A Better understand of the mechanisms of skin aging
Over the past two decades, basic research has identified different molecules involved in the functioning of skin cells. According to Patricia Rousselle, this stage is probably completed. But there is a huge gap between the knowledge we have of a protein and understanding what role it has. “What we are currently studying now are the functions of this catalogue of proteins. We are in the understanding stage. Some of these proteins or cells which had been somewhat sidelined now appear in a new light as we understand a little better their usefulness.”
Scientists now have an excellent mapping of the different cells and molecules involved in skin aging and are investigating their interactions. “On the other hand, we know little about the mechanisms of disturbances involved during the aging process. For example, do they concern degradations or changes in proteins, of a significant diminution in protein synthesis or degradations related to enzymes? It is not because we know a protein that we know the functions and dysfunctions of it.”
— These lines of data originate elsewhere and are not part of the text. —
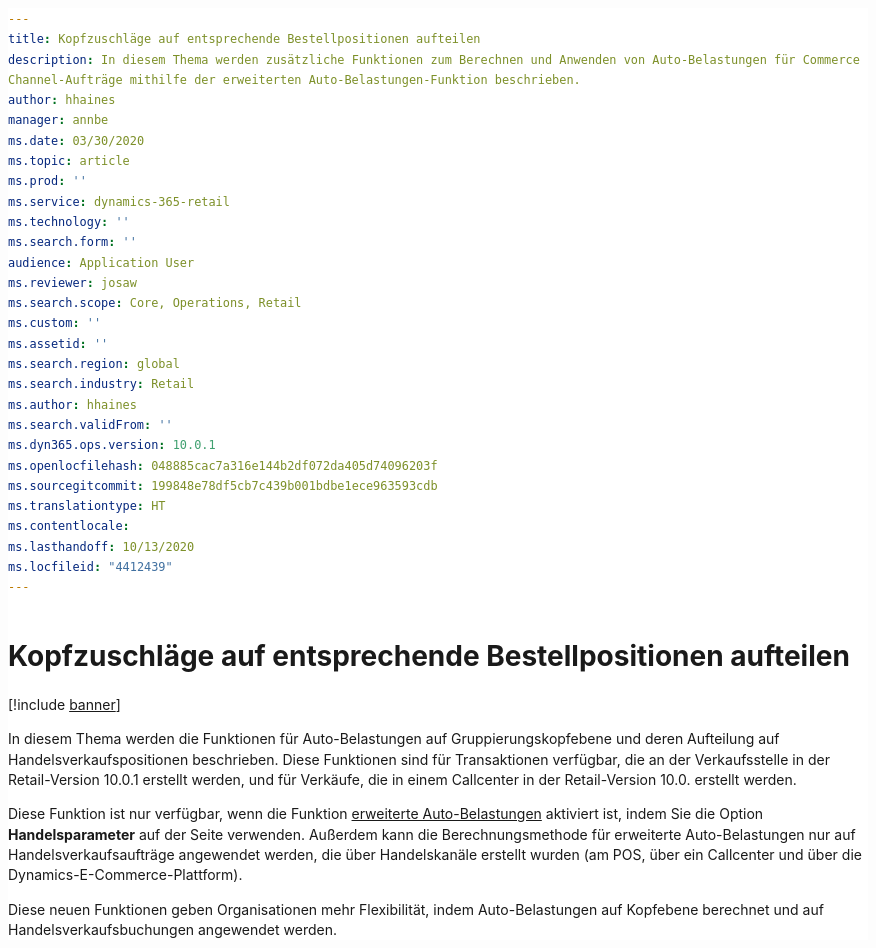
```yaml
---
title: Kopfzuschläge auf entsprechende Bestellpositionen aufteilen
description: In diesem Thema werden zusätzliche Funktionen zum Berechnen und Anwenden von Auto-Belastungen für Commerce Channel-Aufträge mithilfe der erweiterten Auto-Belastungen-Funktion beschrieben.
author: hhaines
manager: annbe
ms.date: 03/30/2020
ms.topic: article
ms.prod: ''
ms.service: dynamics-365-retail
ms.technology: ''
ms.search.form: ''
audience: Application User
ms.reviewer: josaw
ms.search.scope: Core, Operations, Retail
ms.custom: ''
ms.assetid: ''
ms.search.region: global
ms.search.industry: Retail
ms.author: hhaines
ms.search.validFrom: ''
ms.dyn365.ops.version: 10.0.1
ms.openlocfilehash: 048885cac7a316e144b2df072da405d74096203f
ms.sourcegitcommit: 199848e78df5cb7c439b001bdbe1ece963593cdb
ms.translationtype: HT
ms.contentlocale: 
ms.lasthandoff: 10/13/2020
ms.locfileid: "4412439"
---
```

# <a name="prorate-header-charges-to-matching-sales-lines"></a>Kopfzuschläge auf entsprechende Bestellpositionen aufteilen


[!include [banner](includes/banner.md)]

In diesem Thema werden die Funktionen für Auto-Belastungen auf Gruppierungskopfebene und deren Aufteilung auf Handelsverkaufspositionen beschrieben. Diese Funktionen sind für Transaktionen verfügbar, die an der Verkaufsstelle in der Retail-Version 10.0.1 erstellt werden, und für Verkäufe, die in einem Callcenter in der Retail-Version 10.0. erstellt werden.

Diese Funktion ist nur verfügbar, wenn die Funktion [erweiterte Auto-Belastungen](https://docs.microsoft.com/dynamics365/unified-operations/retail/omni-auto-charges) aktiviert ist, indem Sie die Option **Handelsparameter** auf der Seite verwenden. Außerdem kann die Berechnungsmethode für erweiterte Auto-Belastungen nur auf Handelsverkaufsaufträge angewendet werden, die über Handelskanäle erstellt wurden (am POS, über ein Callcenter und über die Dynamics-E-Commerce-Plattform).

Diese neuen Funktionen geben Organisationen mehr Flexibilität, indem Auto-Belastungen auf Kopfebene berechnet und auf Handelsverkaufsbuchungen angewendet werden.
The interest in having a better understanding of these cellular mechanisms and methods of analysis developed by scientists such as Patricia Rousselle goes of course far beyond the domain of cosmetics. “I’m more and more interested in aspects related to wound healing in order to develop therapeutic strategies which could be applied in the field of tissue repair and a partnership with the pharmaceutical company, Symatèse Biomatériaux gave birth to a joint patent. I have also developed an interest in adhesion proteins involved in tumorigenesis, to better understand the cellular mechanisms that come into play in the formation of cancers of epithelial origin,” she explains.